ABOUT THIS EXERCISE: Please write out word for word the opening lines of the material, including the line with "#### ***Objetivos***. <a" as the last.

SOURCE INFORMATION:
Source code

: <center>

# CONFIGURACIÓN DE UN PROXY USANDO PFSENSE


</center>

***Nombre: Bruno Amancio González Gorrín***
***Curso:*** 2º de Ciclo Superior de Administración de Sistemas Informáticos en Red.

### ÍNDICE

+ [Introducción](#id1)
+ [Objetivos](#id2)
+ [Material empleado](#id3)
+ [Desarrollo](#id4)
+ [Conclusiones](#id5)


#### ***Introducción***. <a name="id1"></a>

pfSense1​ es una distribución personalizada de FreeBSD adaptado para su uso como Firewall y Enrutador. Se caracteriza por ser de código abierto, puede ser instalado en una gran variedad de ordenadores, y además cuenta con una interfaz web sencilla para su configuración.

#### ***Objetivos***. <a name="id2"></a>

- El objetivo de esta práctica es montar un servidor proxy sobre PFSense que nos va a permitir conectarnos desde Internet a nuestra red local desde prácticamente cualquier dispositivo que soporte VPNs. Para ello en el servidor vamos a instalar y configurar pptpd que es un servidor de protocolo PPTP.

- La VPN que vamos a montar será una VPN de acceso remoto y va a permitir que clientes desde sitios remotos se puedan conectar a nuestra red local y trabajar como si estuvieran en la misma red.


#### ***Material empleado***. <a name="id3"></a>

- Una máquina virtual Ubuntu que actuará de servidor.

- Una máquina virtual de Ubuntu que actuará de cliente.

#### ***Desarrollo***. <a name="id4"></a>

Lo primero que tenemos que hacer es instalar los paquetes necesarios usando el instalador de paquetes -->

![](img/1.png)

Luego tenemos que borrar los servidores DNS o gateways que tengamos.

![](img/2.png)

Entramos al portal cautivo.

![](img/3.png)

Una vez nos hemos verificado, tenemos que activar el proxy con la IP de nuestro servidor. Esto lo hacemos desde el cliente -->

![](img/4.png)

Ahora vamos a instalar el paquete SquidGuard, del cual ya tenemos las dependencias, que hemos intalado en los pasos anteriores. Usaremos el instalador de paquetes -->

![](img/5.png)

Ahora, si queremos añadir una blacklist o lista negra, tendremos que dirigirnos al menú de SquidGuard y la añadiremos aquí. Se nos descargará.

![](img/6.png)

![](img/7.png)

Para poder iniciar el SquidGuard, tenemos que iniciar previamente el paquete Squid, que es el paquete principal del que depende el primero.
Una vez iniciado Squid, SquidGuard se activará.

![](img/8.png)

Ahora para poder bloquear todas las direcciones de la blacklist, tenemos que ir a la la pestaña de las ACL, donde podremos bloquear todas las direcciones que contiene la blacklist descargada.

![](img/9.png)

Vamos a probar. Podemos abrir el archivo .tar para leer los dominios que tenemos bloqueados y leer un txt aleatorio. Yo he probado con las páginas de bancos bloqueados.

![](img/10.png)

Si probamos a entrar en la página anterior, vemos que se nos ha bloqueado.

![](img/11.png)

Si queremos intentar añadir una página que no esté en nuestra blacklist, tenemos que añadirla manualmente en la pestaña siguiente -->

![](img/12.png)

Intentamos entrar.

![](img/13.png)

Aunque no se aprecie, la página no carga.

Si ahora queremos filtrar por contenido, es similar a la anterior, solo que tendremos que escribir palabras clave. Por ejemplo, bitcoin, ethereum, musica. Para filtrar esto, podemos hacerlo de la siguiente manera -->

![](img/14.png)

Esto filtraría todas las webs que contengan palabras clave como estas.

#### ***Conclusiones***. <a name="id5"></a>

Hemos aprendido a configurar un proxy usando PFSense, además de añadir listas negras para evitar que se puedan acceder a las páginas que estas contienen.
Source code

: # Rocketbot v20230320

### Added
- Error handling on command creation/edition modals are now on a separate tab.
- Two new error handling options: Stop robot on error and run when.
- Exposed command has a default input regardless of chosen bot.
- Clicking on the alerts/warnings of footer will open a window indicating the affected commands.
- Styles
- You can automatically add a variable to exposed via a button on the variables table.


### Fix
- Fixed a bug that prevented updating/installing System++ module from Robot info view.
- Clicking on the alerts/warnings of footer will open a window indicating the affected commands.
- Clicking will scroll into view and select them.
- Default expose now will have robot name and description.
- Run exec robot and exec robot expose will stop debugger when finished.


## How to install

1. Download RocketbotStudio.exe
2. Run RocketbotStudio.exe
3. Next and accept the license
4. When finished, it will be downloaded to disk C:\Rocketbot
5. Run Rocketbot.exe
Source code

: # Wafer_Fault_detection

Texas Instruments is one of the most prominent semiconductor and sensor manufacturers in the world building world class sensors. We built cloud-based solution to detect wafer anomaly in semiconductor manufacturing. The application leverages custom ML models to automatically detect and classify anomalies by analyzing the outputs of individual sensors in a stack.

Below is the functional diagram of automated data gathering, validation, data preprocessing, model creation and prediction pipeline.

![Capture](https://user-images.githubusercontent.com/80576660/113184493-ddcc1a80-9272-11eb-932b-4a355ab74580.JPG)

FINISHED EXERCISE:
Source code

: <center>

# CONFIGURACIÓN DE UN PROXY USANDO PFSENSE


</center>

***Nombre: Bruno Amancio González Gorrín***
***Curso:*** 2º de Ciclo Superior de Administración de Sistemas Informáticos en Red.

### ÍNDICE

+ [Introducción](#id1)
+ [Objetivos](#id2)
+ [Material empleado](#id3)
+ [Desarrollo](#id4)
+ [Conclusiones](#id5)


#### ***Introducción***. <a name="id1"></a>

pfSense1​ es una distribución personalizada de FreeBSD adaptado para su uso como Firewall y Enrutador. Se caracteriza por ser de código abierto, puede ser instalado en una gran variedad de ordenadores, y además cuenta con una interfaz web sencilla para su configuración.

#### ***Objetivos***. <a name="id2"></a>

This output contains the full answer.